Charting the waters of the charter school debate

Taylor Huff

He’s a die-hard conservative, accredited universities want nothing to do with him and he eats Democrats for breakfast. No, I’m not talking about Donald “Obama tapped this” Trump. This week the spotlight is on Kentucky Gov. Matt Bevin: a full-fledged supporter of House Bill 520.

In my most recent column about Secretary of Education Betsy DeVos, I mentioned the concept of charter schools. Essentially, these schools are run by independent charter organizations but are still funded by the public. They’re also on the verge of being introduced to Kentucky school systems in the form of HB 520.

Just this past week, HB 520 passed through the Kentucky House of Representatives with a vote of 56-39. Despite its majority support from the House and Bevin, there are those who continue to oppose the bill.

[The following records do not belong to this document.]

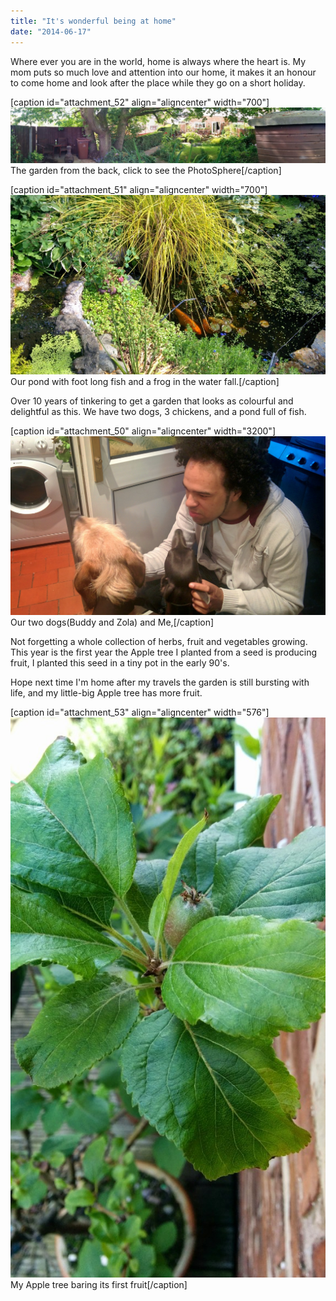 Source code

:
 ```yaml
---
title: "It's wonderful being at home"
date: "2014-06-17"
---
```


Where ever you are in the world, home is always where the heart is. My mom puts so much love and attention into our home, it makes it an honour to come home and look after the place while they go on a short holiday.

\[caption id="attachment\_52" align="aligncenter" width="700"\][![PANO_20140617_093453](images/PANO_20140617_093453-1024x181.jpg)](https://plus.google.com/+KyleWelsby/posts/aYkZcAfVCSK) The garden from the back, click to see the PhotoSphere\[/caption\]

\[caption id="attachment\_51" align="aligncenter" width="700"\]![Pond with Waterfall](images/IMG_20140617_093556-1024x583.jpg) Our pond with foot long fish and a frog in the water fall.\[/caption\]

Over 10 years of tinkering to get a garden that looks as colourful and delightful as this. We have two dogs, 3 chickens, and a pond full of fish.

\[caption id="attachment\_50" align="aligncenter" width="3200"\]![Kyle & Dogs](images/IMG_20140616_220747.jpg) Our two dogs(Buddy and Zola) and Me,\[/caption\]

Not forgetting a whole collection of herbs, fruit and vegetables growing. This year is the first year the Apple tree I planted from a seed is producing fruit, I planted this seed in a tiny pot in the early 90's.

Hope next time I'm home after my travels the garden is still bursting with life, and my little-big Apple tree has more fruit.

\[caption id="attachment\_53" align="aligncenter" width="576"\]![My Apple tree baring its first fruit](images/IMG_20140617_095753-576x1024.jpg) My Apple tree baring its first fruit\[/caption\]

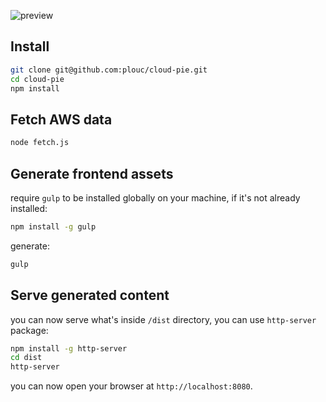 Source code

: ![preview](https://plouc.github.io/cloud-pie/graphic/cloud-pie-logotype.svg)

## Install

```sh
git clone git@github.com:plouc/cloud-pie.git
cd cloud-pie
npm install
```

## Fetch AWS data
```sh
node fetch.js
```

## Generate frontend assets

require `gulp` to be installed globally on your machine, if it's not already installed:
```sh
npm install -g gulp
```

generate:

```sh
gulp
```

## Serve generated content

you can now serve what's inside `/dist` directory, you can use `http-server` package:

```sh
npm install -g http-server
cd dist
http-server
```

you can now open your browser at `http://localhost:8080`.


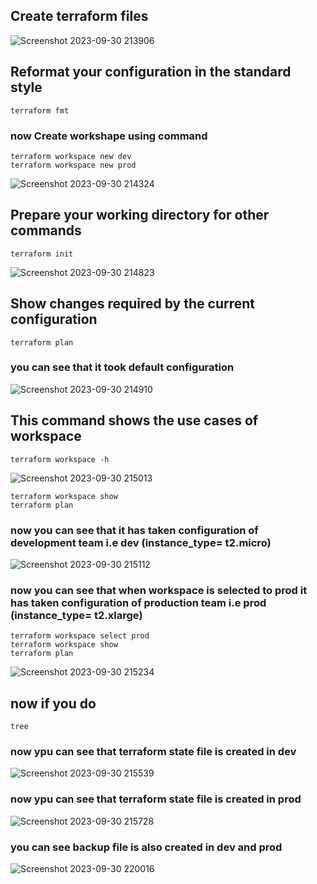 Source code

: ## Create terraform files

![Screenshot 2023-09-30 213906](https://github.com/pradip2994/Terraform_Project/assets/124191442/3cc86a61-6641-40e3-ac4b-9b0115daec1e)

## Reformat your configuration in the standard style
```
terraform fmt
```
### now Create workshape using command 
```
terraform workspace new dev
terraform workspace new prod
```
![Screenshot 2023-09-30 214324](https://github.com/pradip2994/Terraform_Project/assets/124191442/9ad16a46-6cf2-4fe3-a88f-b70d811d3a51)

## Prepare your working directory for other commands
```
terraform init
```

![Screenshot 2023-09-30 214823](https://github.com/pradip2994/Terraform_Project/assets/124191442/21b1ba28-b0f2-4bf5-9eab-81879a161a41)

## Show changes required by the current configuration
```
terraform plan
```
### you can see that it took default configuration

![Screenshot 2023-09-30 214910](https://github.com/pradip2994/Terraform_Project/assets/124191442/dcc65cd3-5c39-45a9-984c-97a89864fe41)

## This command shows the use cases of workspace
```
terraform workspace -h
```

![Screenshot 2023-09-30 215013](https://github.com/pradip2994/Terraform_Project/assets/124191442/ce674ac4-05df-4b26-be61-52d69fbe7082)

```
terraform workspace show
terraform plan
```
### now you can see that it has taken configuration of development team i.e dev (instance_type= t2.micro)

![Screenshot 2023-09-30 215112](https://github.com/pradip2994/Terraform_Project/assets/124191442/deb424ae-9af6-4e7a-b793-0ee2d3663317)

### now you can see that when workspace is selected to prod it has taken configuration of production team i.e prod (instance_type= t2.xlarge)
```
terraform workspace select prod
terraform workspace show
terraform plan
```
 
![Screenshot 2023-09-30 215234](https://github.com/pradip2994/Terraform_Project/assets/124191442/e93f546d-dfaf-4911-a409-3d2b25dadcca)

## now if you do 
```
tree
```
### now ypu can see that terraform state file is created in dev 

![Screenshot 2023-09-30 215539](https://github.com/pradip2994/Terraform_Project/assets/124191442/a2eebc4e-6af4-4c98-ac89-03e17f7b2676)

### now ypu can see that terraform state file is created in prod

![Screenshot 2023-09-30 215728](https://github.com/pradip2994/Terraform_Project/assets/124191442/35093469-1a42-40d6-94ba-2ab46720b3ce)

### you can see backup file is also created in dev and prod

![Screenshot 2023-09-30 220016](https://github.com/pradip2994/Terraform_Project/assets/124191442/55f74e4f-16fc-42f1-8f2c-7bc50b9b826f)
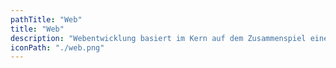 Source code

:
 ```yaml
---
pathTitle: "Web"
title: "Web"
description: "Webentwicklung basiert im Kern auf dem Zusammenspiel einer Reihe von Sprachen und Standards (HTML, CSS, JS)."
iconPath: "./web.png"
---
```

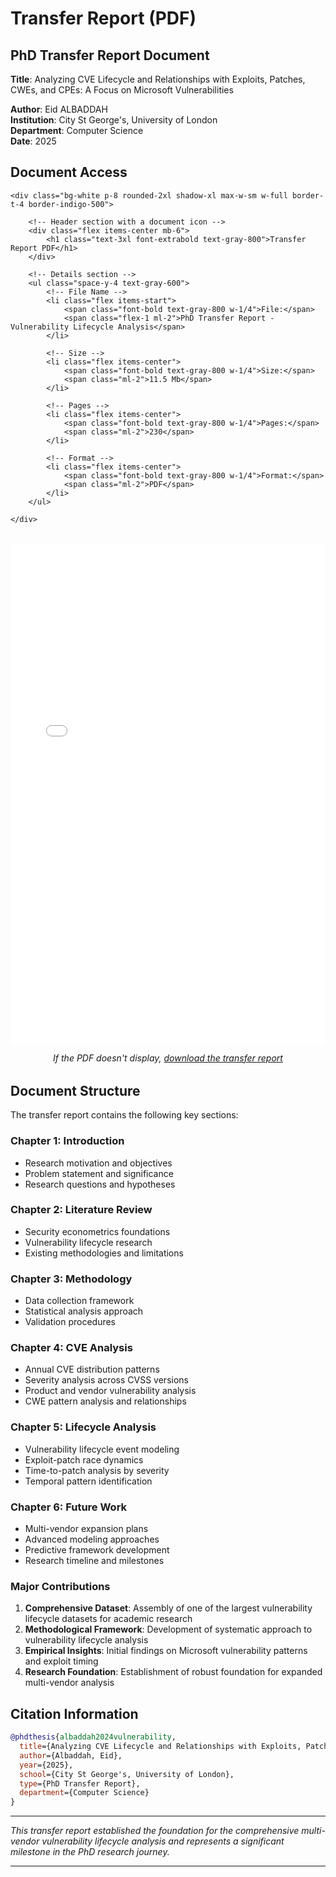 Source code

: # Transfer Report (PDF)

## PhD Transfer Report Document

**Title**: Analyzing CVE Lifecycle and Relationships with Exploits, Patches, CWEs, and CPEs: A Focus on Microsoft Vulnerabilities

**Author**: Eid ALBADDAH  
**Institution**: City St George's, University of London  
**Department**: Computer Science  
**Date**: 2025

## Document Access

<div class="paper-status">

<!-- Main card container -->
    <div class="bg-white p-8 rounded-2xl shadow-xl max-w-sm w-full border-t-4 border-indigo-500">

        <!-- Header section with a document icon -->
        <div class="flex items-center mb-6">
            <h1 class="text-3xl font-extrabold text-gray-800">Transfer Report PDF</h1>
        </div>

        <!-- Details section -->
        <ul class="space-y-4 text-gray-600">
            <!-- File Name -->
            <li class="flex items-start">
                <span class="font-bold text-gray-800 w-1/4">File:</span>
                <span class="flex-1 ml-2">PhD Transfer Report - Vulnerability Lifecycle Analysis</span>
            </li>
            
            <!-- Size -->
            <li class="flex items-center">
                <span class="font-bold text-gray-800 w-1/4">Size:</span>
                <span class="ml-2">11.5 Mb</span>
            </li>

            <!-- Pages -->
            <li class="flex items-center">
                <span class="font-bold text-gray-800 w-1/4">Pages:</span>
                <span class="ml-2">230</span>
            </li>
            
            <!-- Format -->
            <li class="flex items-center">
                <span class="font-bold text-gray-800 w-1/4">Format:</span>
                <span class="ml-2">PDF</span>
            </li>
        </ul>

    </div>

<div style="text-align: center; margin: 2rem 0;">
<embed src="../../../pdfs/transfer-report/transfer-report.pdf" type="application/pdf" width="100%" height="800px">
<p><em>If the PDF doesn't display, <a href="../../../pdfs/transfer-report/transfer-report.pdf" download>download the transfer report</a></em></p>
</div>


</div>

## Document Structure

The transfer report contains the following key sections:

### Chapter 1: Introduction
- Research motivation and objectives
- Problem statement and significance
- Research questions and hypotheses

### Chapter 2: Literature Review
- Security econometrics foundations
- Vulnerability lifecycle research
- Existing methodologies and limitations

### Chapter 3: Methodology
- Data collection framework
- Statistical analysis approach
- Validation procedures

### Chapter 4: CVE Analysis
- Annual CVE distribution patterns
- Severity analysis across CVSS versions
- Product and vendor vulnerability analysis
- CWE pattern analysis and relationships

### Chapter 5: Lifecycle Analysis
- Vulnerability lifecycle event modeling
- Exploit-patch race dynamics
- Time-to-patch analysis by severity
- Temporal pattern identification

### Chapter 6: Future Work
- Multi-vendor expansion plans
- Advanced modeling approaches
- Predictive framework development
- Research timeline and milestones


### Major Contributions

1. **Comprehensive Dataset**: Assembly of one of the largest vulnerability lifecycle datasets for academic research
2. **Methodological Framework**: Development of systematic approach to vulnerability lifecycle analysis
3. **Empirical Insights**: Initial findings on Microsoft vulnerability patterns and exploit timing
4. **Research Foundation**: Establishment of robust foundation for expanded multi-vendor analysis



## Citation Information

```bibtex
@phdthesis{albaddah2024vulnerability,
  title={Analyzing CVE Lifecycle and Relationships with Exploits, Patches, CWEs, and CPEs: A Focus on Microsoft Vulnerabilities},
  author={Albaddah, Eid},
  year={2025},
  school={City St George's, University of London},
  type={PhD Transfer Report},
  department={Computer Science}
}
```

---

*This transfer report established the foundation for the comprehensive multi-vendor vulnerability lifecycle analysis and represents a significant milestone in the PhD research journey.*

---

Opponents, including Bowling Green Representative Jody Richards, D-Ky., argue the proposed bill takes away too much power from locally elected school boards.

The bill does give the power to authorize charter schools in the state to local school boards. However, the Kentucky Board of Education holds the power to settle disputes between local school boards and charter organizations. In other words, locally elected education officials do not have a final say on whether or not a charter school will be authorized in their area.

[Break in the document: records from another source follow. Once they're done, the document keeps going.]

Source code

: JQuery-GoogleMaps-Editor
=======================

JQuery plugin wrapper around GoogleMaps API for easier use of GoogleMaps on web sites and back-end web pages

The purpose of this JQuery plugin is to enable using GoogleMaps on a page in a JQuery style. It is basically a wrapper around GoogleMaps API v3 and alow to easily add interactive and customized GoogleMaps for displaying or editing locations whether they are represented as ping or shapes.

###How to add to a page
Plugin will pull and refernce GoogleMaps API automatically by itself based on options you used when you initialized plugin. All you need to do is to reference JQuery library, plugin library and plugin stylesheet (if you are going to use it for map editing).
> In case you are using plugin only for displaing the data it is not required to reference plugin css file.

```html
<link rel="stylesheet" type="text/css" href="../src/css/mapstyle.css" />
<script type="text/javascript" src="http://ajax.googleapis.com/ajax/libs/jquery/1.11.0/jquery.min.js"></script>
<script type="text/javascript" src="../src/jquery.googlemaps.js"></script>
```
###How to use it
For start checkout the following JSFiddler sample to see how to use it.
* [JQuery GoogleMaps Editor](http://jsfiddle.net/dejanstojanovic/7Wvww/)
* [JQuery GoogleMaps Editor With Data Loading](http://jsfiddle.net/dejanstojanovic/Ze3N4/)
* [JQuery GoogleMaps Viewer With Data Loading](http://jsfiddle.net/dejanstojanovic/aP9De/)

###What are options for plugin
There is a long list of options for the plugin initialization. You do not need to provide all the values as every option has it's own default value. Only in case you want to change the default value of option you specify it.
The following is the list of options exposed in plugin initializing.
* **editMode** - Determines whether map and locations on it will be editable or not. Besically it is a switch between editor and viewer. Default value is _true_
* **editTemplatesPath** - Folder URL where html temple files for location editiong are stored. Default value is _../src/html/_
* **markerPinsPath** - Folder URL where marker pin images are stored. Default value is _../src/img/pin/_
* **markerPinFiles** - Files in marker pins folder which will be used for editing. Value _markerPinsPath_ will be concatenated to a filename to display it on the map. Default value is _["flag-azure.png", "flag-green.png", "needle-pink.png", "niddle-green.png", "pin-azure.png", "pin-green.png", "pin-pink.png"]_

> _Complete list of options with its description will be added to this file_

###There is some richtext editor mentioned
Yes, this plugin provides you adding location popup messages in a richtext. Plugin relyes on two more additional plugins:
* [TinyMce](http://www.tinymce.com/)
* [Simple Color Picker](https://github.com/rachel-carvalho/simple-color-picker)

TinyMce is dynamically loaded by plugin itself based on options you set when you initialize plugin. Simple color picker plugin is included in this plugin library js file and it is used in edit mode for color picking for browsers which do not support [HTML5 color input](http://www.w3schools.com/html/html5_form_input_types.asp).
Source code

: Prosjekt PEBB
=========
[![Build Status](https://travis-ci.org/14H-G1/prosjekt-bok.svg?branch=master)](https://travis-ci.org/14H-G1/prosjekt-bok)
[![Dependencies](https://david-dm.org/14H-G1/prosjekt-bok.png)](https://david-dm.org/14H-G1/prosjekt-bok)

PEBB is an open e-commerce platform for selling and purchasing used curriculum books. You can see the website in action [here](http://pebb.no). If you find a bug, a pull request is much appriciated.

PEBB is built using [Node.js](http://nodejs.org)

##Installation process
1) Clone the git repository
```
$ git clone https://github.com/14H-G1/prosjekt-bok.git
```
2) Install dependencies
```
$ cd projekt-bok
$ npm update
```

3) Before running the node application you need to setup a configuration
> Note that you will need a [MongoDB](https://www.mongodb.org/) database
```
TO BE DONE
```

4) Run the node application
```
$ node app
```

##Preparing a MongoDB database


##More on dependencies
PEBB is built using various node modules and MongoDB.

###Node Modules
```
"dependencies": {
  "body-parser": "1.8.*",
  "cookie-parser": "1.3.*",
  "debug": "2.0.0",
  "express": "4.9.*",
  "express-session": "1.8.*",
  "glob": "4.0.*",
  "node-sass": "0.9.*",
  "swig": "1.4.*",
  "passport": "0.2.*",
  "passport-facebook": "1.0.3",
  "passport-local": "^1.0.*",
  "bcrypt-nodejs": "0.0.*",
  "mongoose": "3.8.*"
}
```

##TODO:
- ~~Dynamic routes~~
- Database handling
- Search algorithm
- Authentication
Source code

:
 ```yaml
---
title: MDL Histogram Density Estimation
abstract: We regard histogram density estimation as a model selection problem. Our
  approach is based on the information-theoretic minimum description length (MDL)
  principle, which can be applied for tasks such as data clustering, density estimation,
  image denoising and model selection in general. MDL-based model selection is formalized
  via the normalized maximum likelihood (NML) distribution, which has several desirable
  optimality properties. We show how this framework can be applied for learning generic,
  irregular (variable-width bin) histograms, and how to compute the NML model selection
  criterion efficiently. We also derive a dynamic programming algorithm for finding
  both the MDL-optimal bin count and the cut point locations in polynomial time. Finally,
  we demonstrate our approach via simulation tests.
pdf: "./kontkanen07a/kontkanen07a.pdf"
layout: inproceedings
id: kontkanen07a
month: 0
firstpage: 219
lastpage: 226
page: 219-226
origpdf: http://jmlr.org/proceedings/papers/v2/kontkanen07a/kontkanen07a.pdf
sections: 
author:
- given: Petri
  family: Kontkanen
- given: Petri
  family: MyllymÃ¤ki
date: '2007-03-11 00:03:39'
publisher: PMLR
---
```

So, who appoints members to the Kentucky Board of Education you may ask? According to Kentucky’s Department of Education website, the governor has the power to appoint 11 voting members to the state board of education, there are 12 members total.

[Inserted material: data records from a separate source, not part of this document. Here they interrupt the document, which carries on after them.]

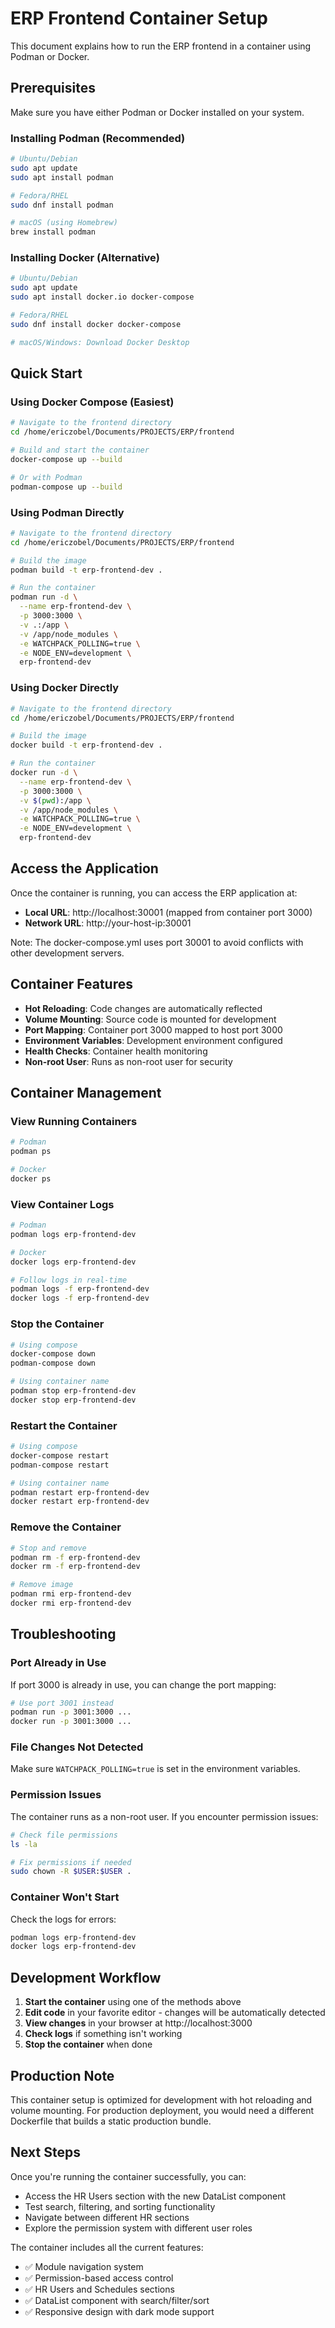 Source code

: # ERP Frontend Container Setup

This document explains how to run the ERP frontend in a container using Podman or Docker.

## Prerequisites

Make sure you have either Podman or Docker installed on your system.

### Installing Podman (Recommended)
```bash
# Ubuntu/Debian
sudo apt update
sudo apt install podman

# Fedora/RHEL
sudo dnf install podman

# macOS (using Homebrew)
brew install podman
```

### Installing Docker (Alternative)
```bash
# Ubuntu/Debian
sudo apt update
sudo apt install docker.io docker-compose

# Fedora/RHEL
sudo dnf install docker docker-compose

# macOS/Windows: Download Docker Desktop
```

## Quick Start

### Using Docker Compose (Easiest)
```bash
# Navigate to the frontend directory
cd /home/ericzobel/Documents/PROJECTS/ERP/frontend

# Build and start the container
docker-compose up --build

# Or with Podman
podman-compose up --build
```

### Using Podman Directly
```bash
# Navigate to the frontend directory
cd /home/ericzobel/Documents/PROJECTS/ERP/frontend

# Build the image
podman build -t erp-frontend-dev .

# Run the container
podman run -d \
  --name erp-frontend-dev \
  -p 3000:3000 \
  -v .:/app \
  -v /app/node_modules \
  -e WATCHPACK_POLLING=true \
  -e NODE_ENV=development \
  erp-frontend-dev
```

### Using Docker Directly
```bash
# Navigate to the frontend directory
cd /home/ericzobel/Documents/PROJECTS/ERP/frontend

# Build the image
docker build -t erp-frontend-dev .

# Run the container
docker run -d \
  --name erp-frontend-dev \
  -p 3000:3000 \
  -v $(pwd):/app \
  -v /app/node_modules \
  -e WATCHPACK_POLLING=true \
  -e NODE_ENV=development \
  erp-frontend-dev
```

## Access the Application

Once the container is running, you can access the ERP application at:
- **Local URL**: http://localhost:30001 (mapped from container port 3000)
- **Network URL**: http://your-host-ip:30001

Note: The docker-compose.yml uses port 30001 to avoid conflicts with other development servers.

## Container Features

- **Hot Reloading**: Code changes are automatically reflected
- **Volume Mounting**: Source code is mounted for development
- **Port Mapping**: Container port 3000 mapped to host port 3000
- **Environment Variables**: Development environment configured
- **Health Checks**: Container health monitoring
- **Non-root User**: Runs as non-root user for security

## Container Management

### View Running Containers
```bash
# Podman
podman ps

# Docker
docker ps
```

### View Container Logs
```bash
# Podman
podman logs erp-frontend-dev

# Docker
docker logs erp-frontend-dev

# Follow logs in real-time
podman logs -f erp-frontend-dev
docker logs -f erp-frontend-dev
```

### Stop the Container
```bash
# Using compose
docker-compose down
podman-compose down

# Using container name
podman stop erp-frontend-dev
docker stop erp-frontend-dev
```

### Restart the Container
```bash
# Using compose
docker-compose restart
podman-compose restart

# Using container name
podman restart erp-frontend-dev
docker restart erp-frontend-dev
```

### Remove the Container
```bash
# Stop and remove
podman rm -f erp-frontend-dev
docker rm -f erp-frontend-dev

# Remove image
podman rmi erp-frontend-dev
docker rmi erp-frontend-dev
```

## Troubleshooting

### Port Already in Use
If port 3000 is already in use, you can change the port mapping:
```bash
# Use port 3001 instead
podman run -p 3001:3000 ...
docker run -p 3001:3000 ...
```

### File Changes Not Detected
Make sure `WATCHPACK_POLLING=true` is set in the environment variables.

### Permission Issues
The container runs as a non-root user. If you encounter permission issues:
```bash
# Check file permissions
ls -la

# Fix permissions if needed
sudo chown -R $USER:$USER .
```

### Container Won't Start
Check the logs for errors:
```bash
podman logs erp-frontend-dev
docker logs erp-frontend-dev
```

## Development Workflow

1. **Start the container** using one of the methods above
2. **Edit code** in your favorite editor - changes will be automatically detected
3. **View changes** in your browser at http://localhost:3000
4. **Check logs** if something isn't working
5. **Stop the container** when done

## Production Note

This container setup is optimized for development with hot reloading and volume mounting. For production deployment, you would need a different Dockerfile that builds a static production bundle.

## Next Steps

Once you're running the container successfully, you can:
- Access the HR Users section with the new DataList component
- Test search, filtering, and sorting functionality
- Navigate between different HR sections
- Explore the permission system with different user roles

The container includes all the current features:
- ✅ Module navigation system
- ✅ Permission-based access control
- ✅ HR Users and Schedules sections
- ✅ DataList component with search/filter/sort
- ✅ Responsive design with dark mode support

Surely Bevin can’t be using this vote, which could hold irreversible consequences for our public schools, as a platform for flexing his political authority. There’s no way he has a history of pulling controversial stunts to promote his own partisan agenda.

It turns out, he does!

Just ask our friends over at the University of Louisville, a school that nearly lost its accreditation after Bevin removed the presiding board of trustees. This could have had a disastrous effect on the value of UofL degrees, research dollars and financial aid for students.

Who can forget when early on in his term, one of Bevin’s more widely circulated stunts when he criticized Kentucky House Democrats in a video he made from their own empty House Chamber. While he berated them for wasting tax dollars and not getting anything done, the democrats were actually right across the street working on a transportation budget in the Capitol Annex.

He didn’t have to do these things. Bevin saw the opportunity to flaunt his power over people who couldn’t challenge him. Unfortunately, it’s likely he will soon hold great influence over the charter school debate for the foreseeable future.

What does this say to the hard-working public school teacher who will now be compared to charter school teachers that don’t work under the same government regulations? Having been a public school student my entire life, I cannot approve of this bill nor the actions of our governor.

So what’s next for HB 520? The bill faces its last obstacle to being passed as the Senate Education Committee votes on it within the next few weeks. According to Committee Chairman Mike Wilson, R-Ky., he talks of being “pretty confident” a charter bill will pass.